My talent has always been to be a great sleeper, not a napper, mind you, but a sleeper.
When I was placed in a bed between two younger sisters, who always kicked off the covers, I discovered in my sleep, of course, if I tucked the blankets under my chin, I never had to wake up to pull them back on.
I discovered in college that I could sleep through fire alarms, parties and my roommate and her boyfriend having “fun.” I sleep through snoring (the dogs, not my husband).
With three children and my talent was tested.
When children are babies, you have to wake constantly to feed them. Then they get sick (nothing like three small children taking turns vomiting) and you’re up changing bedding into the wee hours. Then it’s a calmer period and as long as you allow the television to go on at 6 a.m. (for “Barney”) you can sleep an hour later.

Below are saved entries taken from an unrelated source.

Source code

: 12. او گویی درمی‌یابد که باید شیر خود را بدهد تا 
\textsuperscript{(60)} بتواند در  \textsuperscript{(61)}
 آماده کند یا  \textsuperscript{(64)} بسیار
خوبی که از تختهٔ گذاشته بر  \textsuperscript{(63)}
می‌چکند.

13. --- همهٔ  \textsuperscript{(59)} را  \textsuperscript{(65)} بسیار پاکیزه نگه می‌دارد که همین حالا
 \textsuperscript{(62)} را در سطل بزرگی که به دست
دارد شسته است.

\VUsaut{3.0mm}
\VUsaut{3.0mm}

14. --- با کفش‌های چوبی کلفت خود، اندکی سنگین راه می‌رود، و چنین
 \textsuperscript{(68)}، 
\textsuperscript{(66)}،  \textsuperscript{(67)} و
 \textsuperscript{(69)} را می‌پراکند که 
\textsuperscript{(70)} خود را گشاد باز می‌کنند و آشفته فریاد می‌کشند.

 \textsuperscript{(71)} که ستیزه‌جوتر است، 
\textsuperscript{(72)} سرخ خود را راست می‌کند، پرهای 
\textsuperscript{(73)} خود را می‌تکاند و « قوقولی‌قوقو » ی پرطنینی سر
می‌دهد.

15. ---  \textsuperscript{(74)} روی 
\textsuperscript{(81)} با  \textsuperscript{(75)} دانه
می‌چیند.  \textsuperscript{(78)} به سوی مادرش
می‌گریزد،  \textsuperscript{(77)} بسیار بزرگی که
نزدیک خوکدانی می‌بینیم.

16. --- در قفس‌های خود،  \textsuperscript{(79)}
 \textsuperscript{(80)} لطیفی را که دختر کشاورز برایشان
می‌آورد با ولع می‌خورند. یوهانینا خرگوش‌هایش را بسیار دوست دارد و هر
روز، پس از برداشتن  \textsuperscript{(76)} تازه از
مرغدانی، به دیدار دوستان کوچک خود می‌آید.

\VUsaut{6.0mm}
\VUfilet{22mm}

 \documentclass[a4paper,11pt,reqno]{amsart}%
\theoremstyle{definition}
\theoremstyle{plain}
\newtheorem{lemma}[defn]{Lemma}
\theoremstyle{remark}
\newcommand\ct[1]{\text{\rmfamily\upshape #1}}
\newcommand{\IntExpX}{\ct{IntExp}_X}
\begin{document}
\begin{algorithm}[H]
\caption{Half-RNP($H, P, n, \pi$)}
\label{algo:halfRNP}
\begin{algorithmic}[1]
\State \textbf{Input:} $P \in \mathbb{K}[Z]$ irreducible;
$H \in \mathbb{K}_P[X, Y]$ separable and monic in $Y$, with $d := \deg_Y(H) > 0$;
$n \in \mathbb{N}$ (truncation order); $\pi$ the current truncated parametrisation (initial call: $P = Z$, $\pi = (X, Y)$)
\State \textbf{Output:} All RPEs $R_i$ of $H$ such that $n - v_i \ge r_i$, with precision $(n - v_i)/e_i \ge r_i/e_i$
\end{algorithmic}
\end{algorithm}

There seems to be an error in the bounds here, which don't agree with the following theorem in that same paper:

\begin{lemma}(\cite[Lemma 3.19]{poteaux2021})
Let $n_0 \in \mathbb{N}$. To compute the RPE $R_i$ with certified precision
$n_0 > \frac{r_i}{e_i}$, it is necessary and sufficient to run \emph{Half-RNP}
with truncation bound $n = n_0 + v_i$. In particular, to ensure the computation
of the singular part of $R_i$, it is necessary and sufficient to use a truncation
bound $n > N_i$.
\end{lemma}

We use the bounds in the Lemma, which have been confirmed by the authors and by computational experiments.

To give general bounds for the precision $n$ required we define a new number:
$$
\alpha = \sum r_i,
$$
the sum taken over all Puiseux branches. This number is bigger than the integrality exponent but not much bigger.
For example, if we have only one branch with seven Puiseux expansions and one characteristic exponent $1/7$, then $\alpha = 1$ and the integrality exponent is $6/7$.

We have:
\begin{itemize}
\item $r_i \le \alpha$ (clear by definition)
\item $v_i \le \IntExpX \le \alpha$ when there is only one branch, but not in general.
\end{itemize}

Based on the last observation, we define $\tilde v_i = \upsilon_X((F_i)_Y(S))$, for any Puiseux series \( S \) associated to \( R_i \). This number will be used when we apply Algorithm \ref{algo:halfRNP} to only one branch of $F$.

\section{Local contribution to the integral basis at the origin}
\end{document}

But children turn to teenagers and rest, once again, becomes problematic. Curfews, cars and prayers turn those few years into thinking you may never sleep again.
Finally, my children have turned into young adults and it was time to reclaim my natural talent. This past year, I planned to spend the rest of my life doing what I do best—sleeping.
But then my job situation became upsetting and an adult child had an issue and even the Supreme Court was unsettling. The result were neurons zapping through my brain, unfettered.
I woke up two nights ago at 3 a.m. with all sort of thoughts buzzing around—and I couldn’t go back to sleep. I like many of the great athletes, authors, magicians had to consider whether my greatest days were behind me. Was it time to retire?
As I considered sleep, I started wondering. Are there statistics for the Monopoly game? Is there one property on the board that you should always purchase, or try to purchase, besides Park Place and Boardwalk? We all know railroads, including Short Line, Reading, B & O, Amtrak, Pennsylvania, whatever, are not good holding investments, but are the orange properties better than the green ones? If I have a choice between yellow and green, which do I buy? Somewhere between musing about the one essential property that would be the key to winning Monopoly, I fell asleep.
To be honest, I’m not sure whether I’ve regained my God-given talent of sleep, but I do wonder if anyone has an answer to the Monopoly question.